* **Your task**: Below are records; please give the number of their lines that contain the string "prise", and only that number.

Source records:
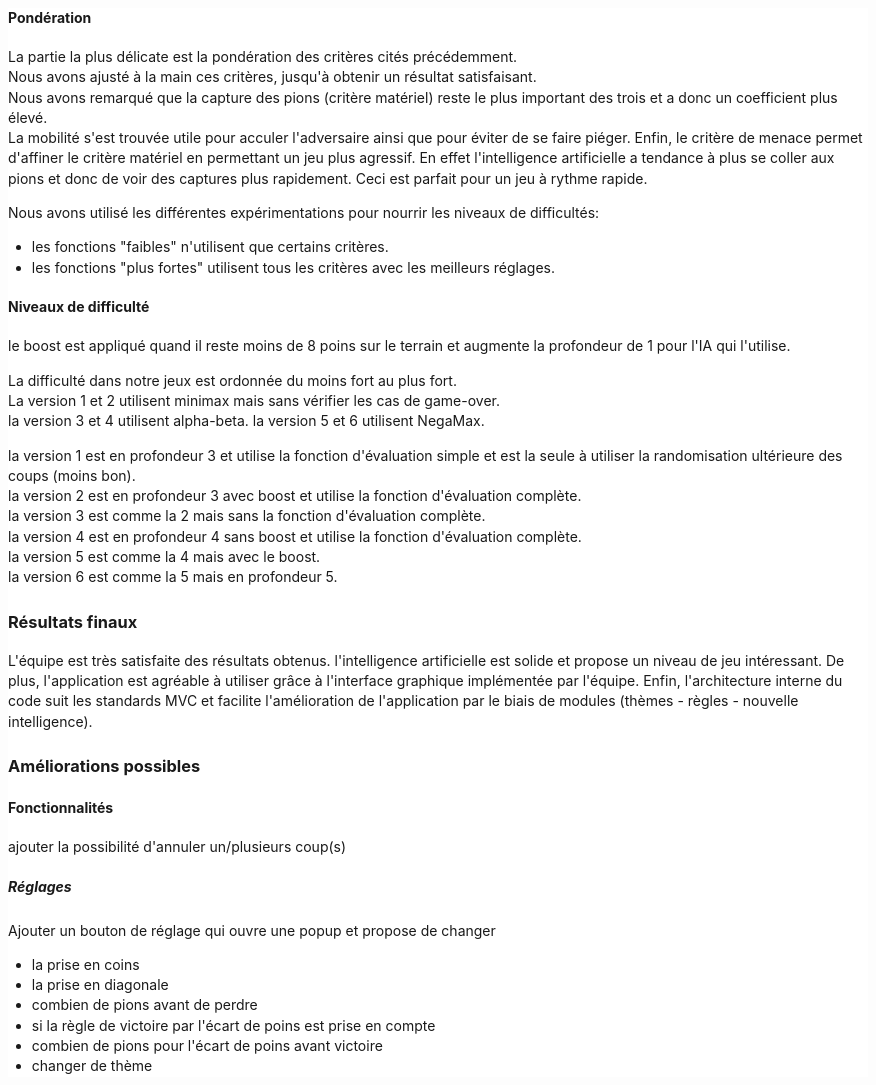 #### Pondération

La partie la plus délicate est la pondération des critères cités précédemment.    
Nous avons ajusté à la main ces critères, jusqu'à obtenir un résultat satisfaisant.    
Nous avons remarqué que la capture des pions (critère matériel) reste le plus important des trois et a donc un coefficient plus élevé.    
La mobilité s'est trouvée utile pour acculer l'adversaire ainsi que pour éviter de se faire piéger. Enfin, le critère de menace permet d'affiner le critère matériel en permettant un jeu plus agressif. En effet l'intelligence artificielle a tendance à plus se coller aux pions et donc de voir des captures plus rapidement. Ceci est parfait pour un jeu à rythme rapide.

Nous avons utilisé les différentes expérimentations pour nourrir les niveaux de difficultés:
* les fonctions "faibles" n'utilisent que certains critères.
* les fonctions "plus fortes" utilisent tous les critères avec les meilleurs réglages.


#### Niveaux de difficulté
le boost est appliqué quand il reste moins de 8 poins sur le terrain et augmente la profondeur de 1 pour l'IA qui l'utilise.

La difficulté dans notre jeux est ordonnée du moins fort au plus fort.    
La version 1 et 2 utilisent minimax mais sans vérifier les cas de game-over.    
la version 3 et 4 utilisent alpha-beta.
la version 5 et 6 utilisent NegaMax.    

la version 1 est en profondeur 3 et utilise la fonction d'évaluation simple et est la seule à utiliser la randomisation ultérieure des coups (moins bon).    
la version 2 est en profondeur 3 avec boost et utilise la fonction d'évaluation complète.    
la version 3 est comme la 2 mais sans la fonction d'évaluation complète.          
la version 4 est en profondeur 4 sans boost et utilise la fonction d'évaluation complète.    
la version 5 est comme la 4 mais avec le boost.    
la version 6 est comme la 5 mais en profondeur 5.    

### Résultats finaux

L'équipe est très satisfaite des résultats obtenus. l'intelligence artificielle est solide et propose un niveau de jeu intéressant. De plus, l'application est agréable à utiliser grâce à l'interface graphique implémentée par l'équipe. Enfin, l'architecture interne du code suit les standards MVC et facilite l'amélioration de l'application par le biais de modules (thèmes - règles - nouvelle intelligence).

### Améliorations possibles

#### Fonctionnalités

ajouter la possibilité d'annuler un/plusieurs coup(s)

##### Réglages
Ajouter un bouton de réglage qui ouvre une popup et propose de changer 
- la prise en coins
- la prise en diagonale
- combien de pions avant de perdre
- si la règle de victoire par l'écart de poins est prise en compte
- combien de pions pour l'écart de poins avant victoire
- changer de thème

==

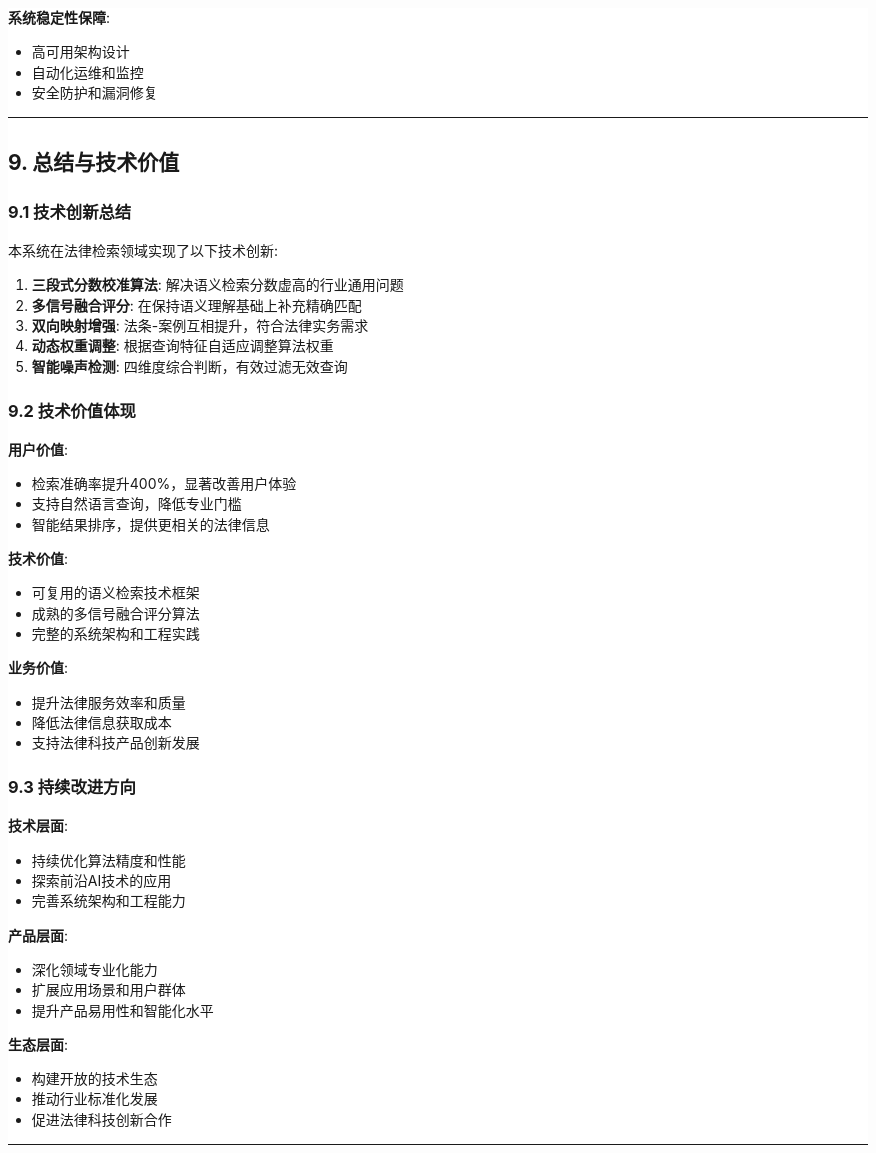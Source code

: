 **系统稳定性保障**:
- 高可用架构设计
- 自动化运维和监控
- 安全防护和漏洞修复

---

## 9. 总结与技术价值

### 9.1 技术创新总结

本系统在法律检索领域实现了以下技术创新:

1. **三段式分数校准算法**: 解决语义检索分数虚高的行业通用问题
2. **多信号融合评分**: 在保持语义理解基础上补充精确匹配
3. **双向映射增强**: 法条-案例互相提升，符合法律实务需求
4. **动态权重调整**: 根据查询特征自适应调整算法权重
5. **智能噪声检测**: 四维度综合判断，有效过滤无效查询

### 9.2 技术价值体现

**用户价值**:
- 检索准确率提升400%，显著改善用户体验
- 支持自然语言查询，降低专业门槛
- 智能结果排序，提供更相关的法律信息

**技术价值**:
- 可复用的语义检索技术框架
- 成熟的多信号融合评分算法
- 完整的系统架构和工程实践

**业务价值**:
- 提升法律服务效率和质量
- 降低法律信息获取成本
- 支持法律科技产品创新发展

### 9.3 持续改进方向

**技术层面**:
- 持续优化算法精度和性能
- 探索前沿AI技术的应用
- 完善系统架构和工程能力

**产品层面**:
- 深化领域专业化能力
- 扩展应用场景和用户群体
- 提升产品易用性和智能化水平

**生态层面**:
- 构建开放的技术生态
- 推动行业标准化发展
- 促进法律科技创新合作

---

* **Problem solution**: 3